- **Problem details**
From the records below, output exactly the lines running from the line containing "A hardware fault" through the line containing "To protect systems", and no others.

# # #

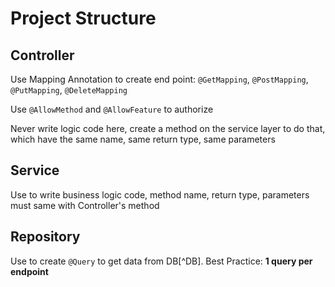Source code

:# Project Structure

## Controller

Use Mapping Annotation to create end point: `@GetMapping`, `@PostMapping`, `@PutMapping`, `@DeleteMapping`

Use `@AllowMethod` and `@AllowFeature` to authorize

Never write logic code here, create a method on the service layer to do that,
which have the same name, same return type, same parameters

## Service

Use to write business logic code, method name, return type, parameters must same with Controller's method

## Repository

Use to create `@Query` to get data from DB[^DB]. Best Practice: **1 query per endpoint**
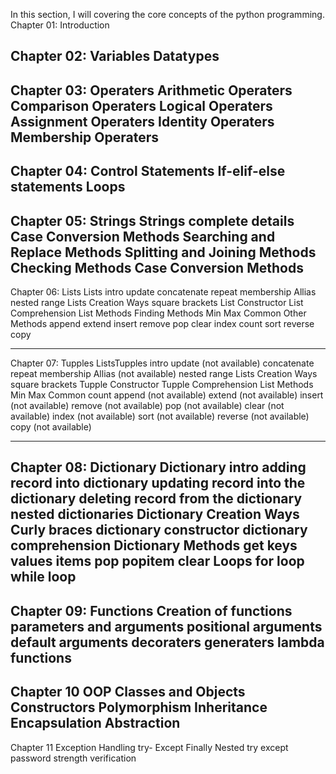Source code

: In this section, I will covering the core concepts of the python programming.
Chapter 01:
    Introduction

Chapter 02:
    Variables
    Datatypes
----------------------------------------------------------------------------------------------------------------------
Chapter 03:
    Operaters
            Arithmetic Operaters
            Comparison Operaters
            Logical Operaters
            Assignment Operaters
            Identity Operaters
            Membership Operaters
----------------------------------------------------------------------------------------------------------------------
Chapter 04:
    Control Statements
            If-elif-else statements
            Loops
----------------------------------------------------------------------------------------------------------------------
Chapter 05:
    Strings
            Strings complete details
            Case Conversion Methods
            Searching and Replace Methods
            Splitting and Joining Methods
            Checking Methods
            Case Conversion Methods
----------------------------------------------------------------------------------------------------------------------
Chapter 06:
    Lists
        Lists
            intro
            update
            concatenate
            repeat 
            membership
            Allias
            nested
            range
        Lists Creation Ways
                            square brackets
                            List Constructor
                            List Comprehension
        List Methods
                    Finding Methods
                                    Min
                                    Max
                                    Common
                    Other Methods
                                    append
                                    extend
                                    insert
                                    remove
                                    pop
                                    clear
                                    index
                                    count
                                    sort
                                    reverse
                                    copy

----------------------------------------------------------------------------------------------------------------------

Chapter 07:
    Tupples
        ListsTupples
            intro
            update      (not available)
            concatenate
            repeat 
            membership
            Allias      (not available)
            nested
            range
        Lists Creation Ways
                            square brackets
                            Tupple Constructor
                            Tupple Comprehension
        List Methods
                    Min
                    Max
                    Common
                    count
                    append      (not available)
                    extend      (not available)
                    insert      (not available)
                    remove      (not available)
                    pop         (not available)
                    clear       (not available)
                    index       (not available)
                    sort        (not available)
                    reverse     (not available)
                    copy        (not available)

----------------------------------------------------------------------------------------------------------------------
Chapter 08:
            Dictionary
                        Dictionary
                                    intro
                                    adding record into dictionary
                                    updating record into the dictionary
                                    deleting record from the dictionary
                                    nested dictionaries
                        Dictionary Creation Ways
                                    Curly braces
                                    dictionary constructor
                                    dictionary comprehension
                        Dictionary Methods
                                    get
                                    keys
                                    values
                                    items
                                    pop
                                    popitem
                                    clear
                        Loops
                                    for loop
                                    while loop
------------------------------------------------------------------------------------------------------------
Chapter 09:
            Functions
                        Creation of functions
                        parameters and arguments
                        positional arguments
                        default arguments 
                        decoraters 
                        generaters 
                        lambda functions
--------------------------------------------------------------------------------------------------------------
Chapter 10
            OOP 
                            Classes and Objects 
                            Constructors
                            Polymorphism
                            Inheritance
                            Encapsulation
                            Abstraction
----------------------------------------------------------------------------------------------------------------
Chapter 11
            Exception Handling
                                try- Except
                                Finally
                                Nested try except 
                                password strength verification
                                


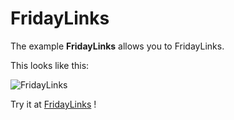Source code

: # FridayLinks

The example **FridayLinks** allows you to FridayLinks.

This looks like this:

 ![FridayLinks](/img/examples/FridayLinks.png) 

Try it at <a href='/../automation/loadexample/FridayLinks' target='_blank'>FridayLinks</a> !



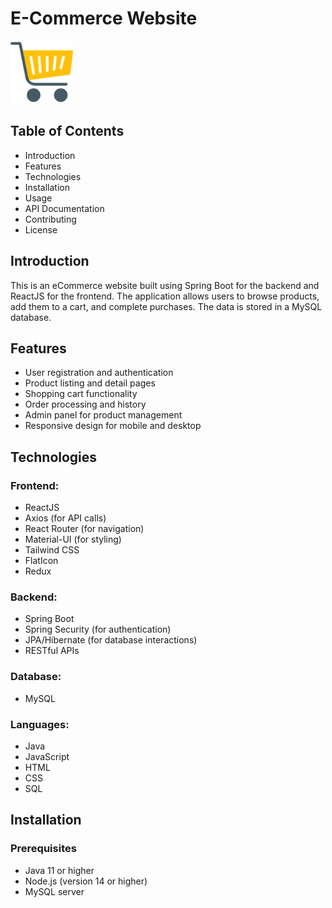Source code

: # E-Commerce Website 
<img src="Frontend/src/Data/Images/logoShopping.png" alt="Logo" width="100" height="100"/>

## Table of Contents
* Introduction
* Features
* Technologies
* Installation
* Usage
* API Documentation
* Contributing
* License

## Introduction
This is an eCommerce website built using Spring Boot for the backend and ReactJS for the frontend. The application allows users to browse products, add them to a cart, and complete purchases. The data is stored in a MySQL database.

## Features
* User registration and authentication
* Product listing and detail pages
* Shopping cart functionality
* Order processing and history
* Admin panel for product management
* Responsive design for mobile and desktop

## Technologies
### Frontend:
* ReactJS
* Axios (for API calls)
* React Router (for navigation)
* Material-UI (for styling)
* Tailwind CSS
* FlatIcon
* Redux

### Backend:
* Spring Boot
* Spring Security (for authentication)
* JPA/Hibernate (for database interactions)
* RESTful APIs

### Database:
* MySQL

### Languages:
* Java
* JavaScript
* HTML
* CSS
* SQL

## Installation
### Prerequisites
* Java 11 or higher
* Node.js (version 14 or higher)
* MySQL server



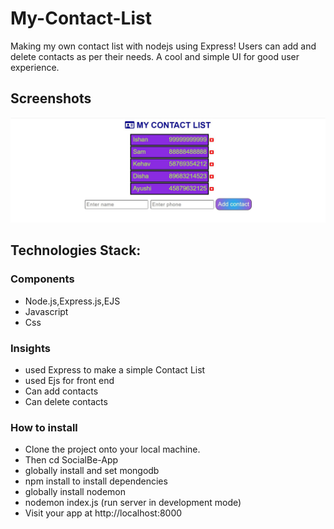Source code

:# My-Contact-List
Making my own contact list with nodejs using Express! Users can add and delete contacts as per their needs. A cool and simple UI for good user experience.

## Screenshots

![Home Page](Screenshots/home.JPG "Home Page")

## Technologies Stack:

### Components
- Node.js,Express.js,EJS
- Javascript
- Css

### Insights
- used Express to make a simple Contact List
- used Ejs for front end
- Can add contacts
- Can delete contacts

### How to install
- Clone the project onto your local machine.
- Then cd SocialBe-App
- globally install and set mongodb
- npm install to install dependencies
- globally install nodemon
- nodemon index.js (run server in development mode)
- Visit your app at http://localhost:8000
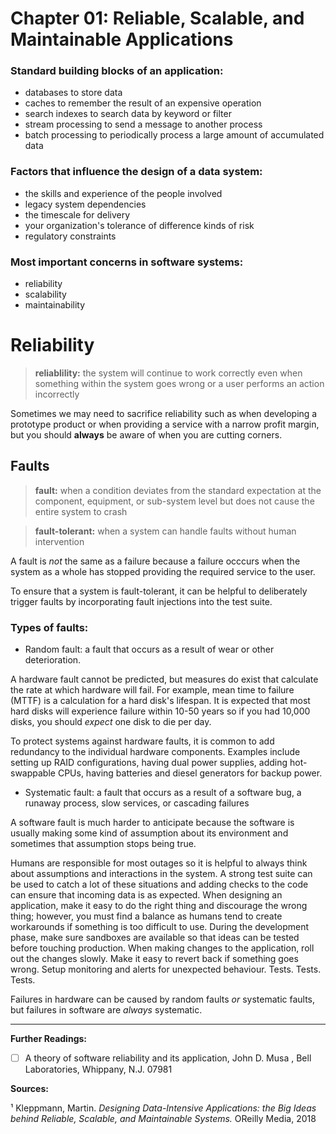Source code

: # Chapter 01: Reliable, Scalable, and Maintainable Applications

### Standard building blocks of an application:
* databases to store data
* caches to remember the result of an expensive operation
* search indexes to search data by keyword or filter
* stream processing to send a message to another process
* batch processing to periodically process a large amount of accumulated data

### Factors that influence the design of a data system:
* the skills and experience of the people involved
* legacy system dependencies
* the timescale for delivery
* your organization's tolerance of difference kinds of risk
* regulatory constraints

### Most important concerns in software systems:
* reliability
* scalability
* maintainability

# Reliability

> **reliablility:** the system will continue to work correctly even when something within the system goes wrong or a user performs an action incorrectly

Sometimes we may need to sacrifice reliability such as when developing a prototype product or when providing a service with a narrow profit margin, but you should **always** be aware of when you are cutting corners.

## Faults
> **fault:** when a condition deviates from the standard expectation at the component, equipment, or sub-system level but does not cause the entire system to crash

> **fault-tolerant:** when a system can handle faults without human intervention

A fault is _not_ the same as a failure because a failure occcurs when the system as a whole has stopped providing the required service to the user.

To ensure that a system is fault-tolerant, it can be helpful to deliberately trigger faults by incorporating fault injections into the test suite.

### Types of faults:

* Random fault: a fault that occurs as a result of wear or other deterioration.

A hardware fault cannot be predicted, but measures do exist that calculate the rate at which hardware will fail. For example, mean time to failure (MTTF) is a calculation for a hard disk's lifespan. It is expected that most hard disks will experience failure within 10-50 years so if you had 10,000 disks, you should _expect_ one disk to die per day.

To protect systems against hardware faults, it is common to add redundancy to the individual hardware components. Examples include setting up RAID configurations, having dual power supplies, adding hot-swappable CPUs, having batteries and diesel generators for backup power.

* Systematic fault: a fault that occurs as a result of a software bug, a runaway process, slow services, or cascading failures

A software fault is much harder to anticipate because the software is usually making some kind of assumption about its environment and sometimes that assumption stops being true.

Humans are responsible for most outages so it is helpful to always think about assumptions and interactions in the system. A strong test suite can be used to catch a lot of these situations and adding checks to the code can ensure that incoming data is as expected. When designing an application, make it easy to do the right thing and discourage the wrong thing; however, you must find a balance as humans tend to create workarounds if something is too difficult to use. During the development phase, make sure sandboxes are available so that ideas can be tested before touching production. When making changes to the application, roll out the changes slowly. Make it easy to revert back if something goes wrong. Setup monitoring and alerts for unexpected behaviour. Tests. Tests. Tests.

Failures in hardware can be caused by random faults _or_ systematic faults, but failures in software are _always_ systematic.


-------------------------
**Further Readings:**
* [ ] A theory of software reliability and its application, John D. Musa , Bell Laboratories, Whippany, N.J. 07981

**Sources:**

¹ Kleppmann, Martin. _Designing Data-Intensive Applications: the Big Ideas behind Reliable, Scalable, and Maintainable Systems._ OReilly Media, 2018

# # #

- **Answer section**
A hardware fault cannot be predicted, but measures do exist that calculate the rate at which hardware will fail. For example, mean time to failure (MTTF) is a calculation for a hard disk's lifespan. It is expected that most hard disks will experience failure within 10-50 years so if you had 10,000 disks, you should _expect_ one disk to die per day.

To protect systems against hardware faults, it is common to add redundancy to the individual hardware components. Examples include setting up RAID configurations, having dual power supplies, adding hot-swappable CPUs, having batteries and diesel generators for backup power.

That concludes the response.